● **WHAT YOU NEED TO DO**:
The output should be every line below that includes the word "DaemonManager".

● **SUPPLIED RECORDS**:

# # #

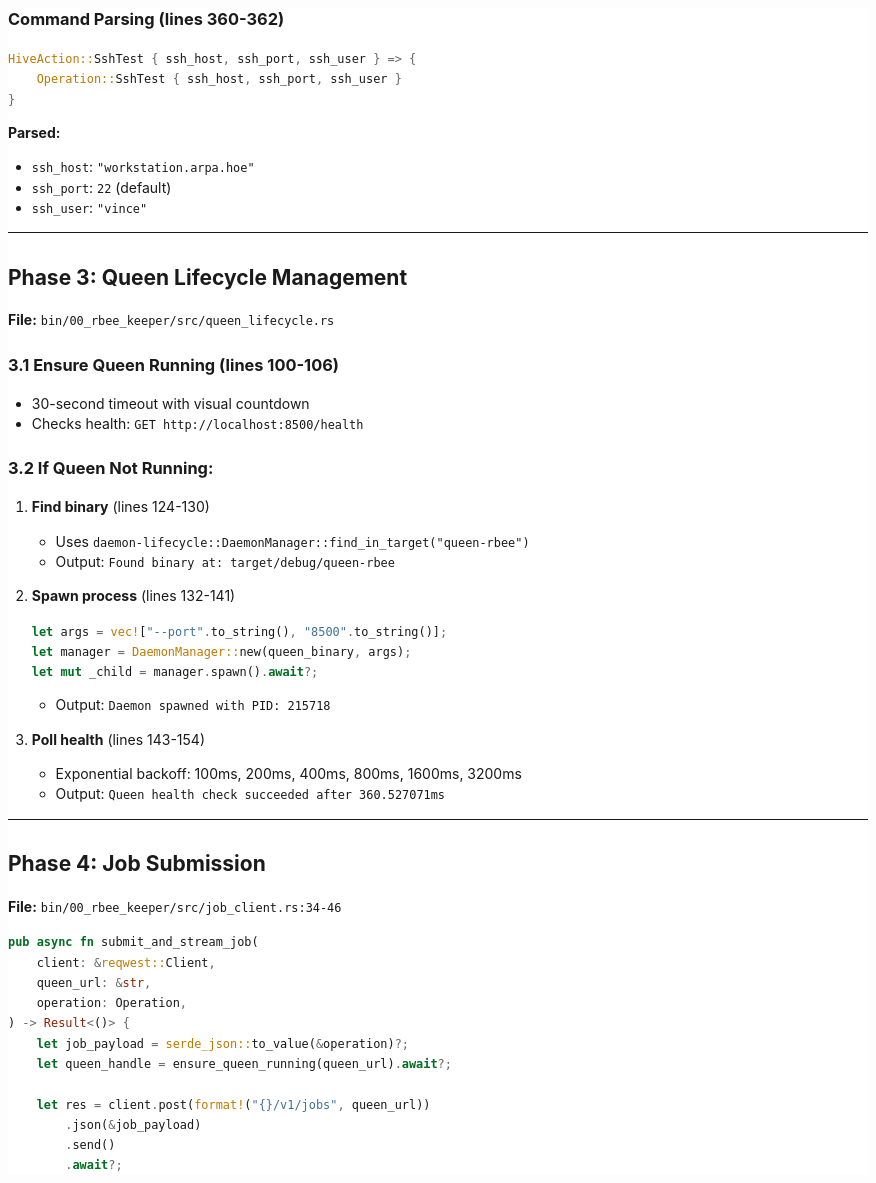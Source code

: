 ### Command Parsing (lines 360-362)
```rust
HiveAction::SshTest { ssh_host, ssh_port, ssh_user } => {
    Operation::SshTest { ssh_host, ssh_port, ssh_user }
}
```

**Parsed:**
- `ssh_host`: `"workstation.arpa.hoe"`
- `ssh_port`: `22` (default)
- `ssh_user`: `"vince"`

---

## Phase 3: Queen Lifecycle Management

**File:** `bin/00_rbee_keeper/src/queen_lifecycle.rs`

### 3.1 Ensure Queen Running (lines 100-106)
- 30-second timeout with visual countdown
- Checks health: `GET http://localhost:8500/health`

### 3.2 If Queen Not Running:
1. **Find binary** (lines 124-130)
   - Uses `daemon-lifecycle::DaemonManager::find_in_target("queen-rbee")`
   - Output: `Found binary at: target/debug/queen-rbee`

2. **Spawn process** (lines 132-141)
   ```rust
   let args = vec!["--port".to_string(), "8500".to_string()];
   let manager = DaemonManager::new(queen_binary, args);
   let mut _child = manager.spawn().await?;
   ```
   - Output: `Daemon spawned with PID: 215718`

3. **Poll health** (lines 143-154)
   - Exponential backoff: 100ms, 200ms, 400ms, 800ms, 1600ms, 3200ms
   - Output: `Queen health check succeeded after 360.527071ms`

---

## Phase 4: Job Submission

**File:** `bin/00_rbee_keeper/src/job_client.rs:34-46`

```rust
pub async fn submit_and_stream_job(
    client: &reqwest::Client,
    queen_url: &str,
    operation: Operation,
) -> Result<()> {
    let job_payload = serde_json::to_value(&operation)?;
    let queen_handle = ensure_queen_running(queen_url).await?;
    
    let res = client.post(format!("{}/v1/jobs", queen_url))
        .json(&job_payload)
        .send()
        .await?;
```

# # #

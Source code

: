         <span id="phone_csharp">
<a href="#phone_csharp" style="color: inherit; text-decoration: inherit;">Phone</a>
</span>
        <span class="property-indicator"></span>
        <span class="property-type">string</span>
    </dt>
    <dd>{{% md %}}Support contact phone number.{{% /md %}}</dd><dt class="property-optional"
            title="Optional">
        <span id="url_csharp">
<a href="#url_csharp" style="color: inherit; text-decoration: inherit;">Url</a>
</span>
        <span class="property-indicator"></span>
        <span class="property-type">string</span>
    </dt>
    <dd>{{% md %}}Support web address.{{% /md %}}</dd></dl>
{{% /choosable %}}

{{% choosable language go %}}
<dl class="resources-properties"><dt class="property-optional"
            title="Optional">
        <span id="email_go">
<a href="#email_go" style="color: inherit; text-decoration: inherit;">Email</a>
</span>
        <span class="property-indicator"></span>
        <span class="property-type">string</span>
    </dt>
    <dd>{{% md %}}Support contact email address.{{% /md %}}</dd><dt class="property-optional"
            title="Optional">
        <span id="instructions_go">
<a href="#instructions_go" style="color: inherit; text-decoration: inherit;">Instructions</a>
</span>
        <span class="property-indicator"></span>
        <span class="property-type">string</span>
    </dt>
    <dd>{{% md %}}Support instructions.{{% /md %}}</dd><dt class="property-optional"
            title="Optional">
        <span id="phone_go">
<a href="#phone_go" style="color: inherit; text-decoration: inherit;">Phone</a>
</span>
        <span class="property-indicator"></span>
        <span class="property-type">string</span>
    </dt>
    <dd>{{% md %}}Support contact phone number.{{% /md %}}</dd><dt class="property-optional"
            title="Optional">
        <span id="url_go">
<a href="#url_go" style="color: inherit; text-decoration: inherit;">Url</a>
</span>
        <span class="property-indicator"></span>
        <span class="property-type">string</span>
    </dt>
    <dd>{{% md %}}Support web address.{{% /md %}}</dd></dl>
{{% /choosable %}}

# # #

● **OUTPUT**:
   - Uses `daemon-lifecycle::DaemonManager::find_in_target("queen-rbee")`
   let manager = DaemonManager::new(queen_binary, args);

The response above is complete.